In economics, the term recession generally describes the reduction of a country’s gross domestic product (GDP) for at least two quarters.  The usual dictionary definition is “a period of reduced economic activity”, a business cycle contraction.

The United States-based National Bureau of Economic Research (NBER) defines economic recession as: “a significant decline in [the] economic activity spread across the economy, lasting more than a few months, normally visible in real GDP growth, real personal income, employment (non-farm payrolls), industrial production, and wholesale-retail sales.”

Attributes of recessions

In macroeconomics, a recession is a decline in a country’s gross domestic product (GDP), or negative real economic growth, for two or more successive quarters of a year.

An alternative, less accepted definition of recession is a downward trend in the rate of actual GDP growth as promoted by the business-cycle dating committee of the National Bureau of Economic Research. That private organization defines a recession more ambiguously as “a significant decline in economic activity spread across the economy, lasting more than a few months.” A recession has many attributes that can occur simultaneously and can include declines in coincident measures of activity such as employment, investment, and corporate profits. A severe or prolonged recession is referred to as an economic depression.


Speculation (in a financial context) is the assumption of the risk of loss, in return for the uncertain possibility of a reward. Only if one may safely say that a particular position involves no risk may one say, strictly speaking, that such a position represents an “investment.” Financial speculation involves the buying, holding, selling, and short-selling of stocks, bonds, commodities, currencies, collectibles, real estate, derivatives, or any valuable financial instrument to profit from fluctuations in its price as opposed to buying it for use or for income via methods such as dividends or interest. Speculation represents one of four market roles in Western financial markets, distinct from hedging, long- or short-term investing, and arbitrage.

The economic benefits of speculation

The well known speculator Victor Niederhoffer, in “The Speculator as Hero” describes the benefits of speculation:

Let’s consider some of the principles that explain the causes of shortages and surpluses and the role of speculators. When a harvest is too small to satisfy consumption at its normal rate, speculators come in, hoping to profit from the scarcity by buying. Their purchases raise the price, thereby checking consumption so that the smaller supply will last longer. Producers encouraged by the high price further lessen the shortage by growing or importing to reduce the shortage. On the other side, when the price is higher than the speculators think the facts warrant, they sell.
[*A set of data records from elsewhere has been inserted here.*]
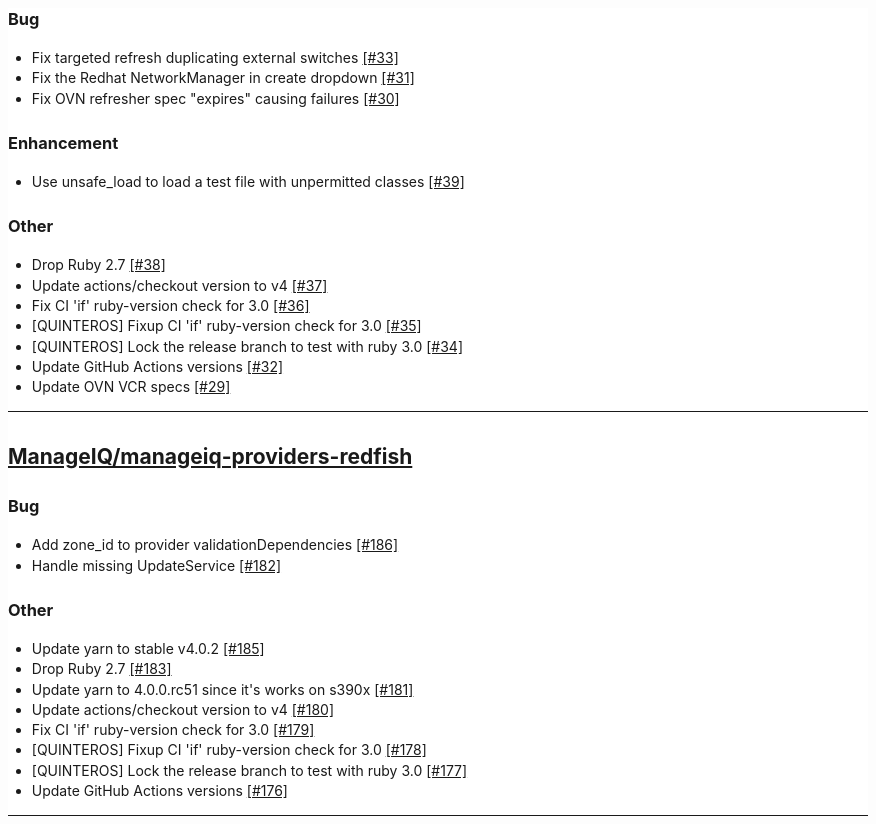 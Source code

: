 ### Bug

* Fix targeted refresh duplicating external switches [[#33]](https://github.com/ManageIQ/manageiq-providers-red_hat_virtualization/pull/33)
* Fix the Redhat NetworkManager in create dropdown [[#31]](https://github.com/ManageIQ/manageiq-providers-red_hat_virtualization/pull/31)
* Fix OVN refresher spec "expires" causing failures [[#30]](https://github.com/ManageIQ/manageiq-providers-red_hat_virtualization/pull/30)

### Enhancement

* Use unsafe_load to load a test file with unpermitted classes [[#39]](https://github.com/ManageIQ/manageiq-providers-red_hat_virtualization/pull/39)

### Other

* Drop Ruby 2.7 [[#38]](https://github.com/ManageIQ/manageiq-providers-red_hat_virtualization/pull/38)
* Update actions/checkout version to v4 [[#37]](https://github.com/ManageIQ/manageiq-providers-red_hat_virtualization/pull/37)
* Fix CI 'if' ruby-version check for 3.0 [[#36]](https://github.com/ManageIQ/manageiq-providers-red_hat_virtualization/pull/36)
* [QUINTEROS] Fixup CI 'if' ruby-version check for 3.0 [[#35]](https://github.com/ManageIQ/manageiq-providers-red_hat_virtualization/pull/35)
* [QUINTEROS] Lock the release branch to test with ruby 3.0 [[#34]](https://github.com/ManageIQ/manageiq-providers-red_hat_virtualization/pull/34)
* Update GitHub Actions versions [[#32]](https://github.com/ManageIQ/manageiq-providers-red_hat_virtualization/pull/32)
* Update OVN VCR specs [[#29]](https://github.com/ManageIQ/manageiq-providers-red_hat_virtualization/pull/29)

---

## <i class="fa-brands fa-github"></i> [ManageIQ/manageiq-providers-redfish](https://github.com/ManageIQ/compare/petrosian-1...quinteros-1/manageiq-providers-redfish)

### Bug

* Add zone_id to provider validationDependencies [[#186]](https://github.com/ManageIQ/manageiq-providers-redfish/pull/186)
* Handle missing UpdateService [[#182]](https://github.com/ManageIQ/manageiq-providers-redfish/pull/182)

### Other

* Update yarn to stable v4.0.2 [[#185]](https://github.com/ManageIQ/manageiq-providers-redfish/pull/185)
* Drop Ruby 2.7 [[#183]](https://github.com/ManageIQ/manageiq-providers-redfish/pull/183)
* Update yarn to 4.0.0.rc51 since it's works on s390x [[#181]](https://github.com/ManageIQ/manageiq-providers-redfish/pull/181)
* Update actions/checkout version to v4 [[#180]](https://github.com/ManageIQ/manageiq-providers-redfish/pull/180)
* Fix CI 'if' ruby-version check for 3.0 [[#179]](https://github.com/ManageIQ/manageiq-providers-redfish/pull/179)
* [QUINTEROS] Fixup CI 'if' ruby-version check for 3.0 [[#178]](https://github.com/ManageIQ/manageiq-providers-redfish/pull/178)
* [QUINTEROS] Lock the release branch to test with ruby 3.0 [[#177]](https://github.com/ManageIQ/manageiq-providers-redfish/pull/177)
* Update GitHub Actions versions [[#176]](https://github.com/ManageIQ/manageiq-providers-redfish/pull/176)

---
This reduces prices, encouraging consumption and exports and helping to reduce the surplus.

Another service provided by speculators to a market is that by risking their own capital in the hope of profit, they add liquidity to the market and make it easier for others to offset risk, including those who may be classified as hedgers and arbitrageurs.

If a certain market – for example, pork bellies – had no speculators, then only producers (hog farmers) and consumers (butchers, etc.) would participate in that market. With fewer players in the market, there would be a larger spread between the current bid and ask price of pork bellies. Any new entrant in the market who wants to either buy or sell pork bellies would be forced to accept an illiquid market and market prices that have a large bid-ask spread or might even find it difficult to find a co-party to buy or sell to. A speculator (e.g. a pork dealer) may exploit the difference in the spread and, in competition with other speculators, reduce the spread, thus creating a more efficient market.


The U.S. economy has been officially in a recession since December 2007 as significant decline in economic activity, triggered by the housing downturn starting in 2006, spread across the economy, lasting more than a few months. The economy contracted at a seasonally adjusted 0.5 percent annual rate in the third quarter of 2008.


For sure the recession is bad as it drives up unemployment. It has the good side though. Here are some benefits of the recession:


  • Unsupportable debts are being erased.
  • Inefficient businesses are wiped out.
  • Dying industries are being cleaned up.
  • Workers are exiting dying industries.
  • Consumers are rebuilding their savings
  • Consumers are lowering their living standards to match reality.
  • Asset prices, especially houses and stocks prices, are falling to or below their fair value
  • Assets taken away from weak hands and given to strong ones (through distress sales, foreclosures, and bankruptcies) create the conditions for future growth.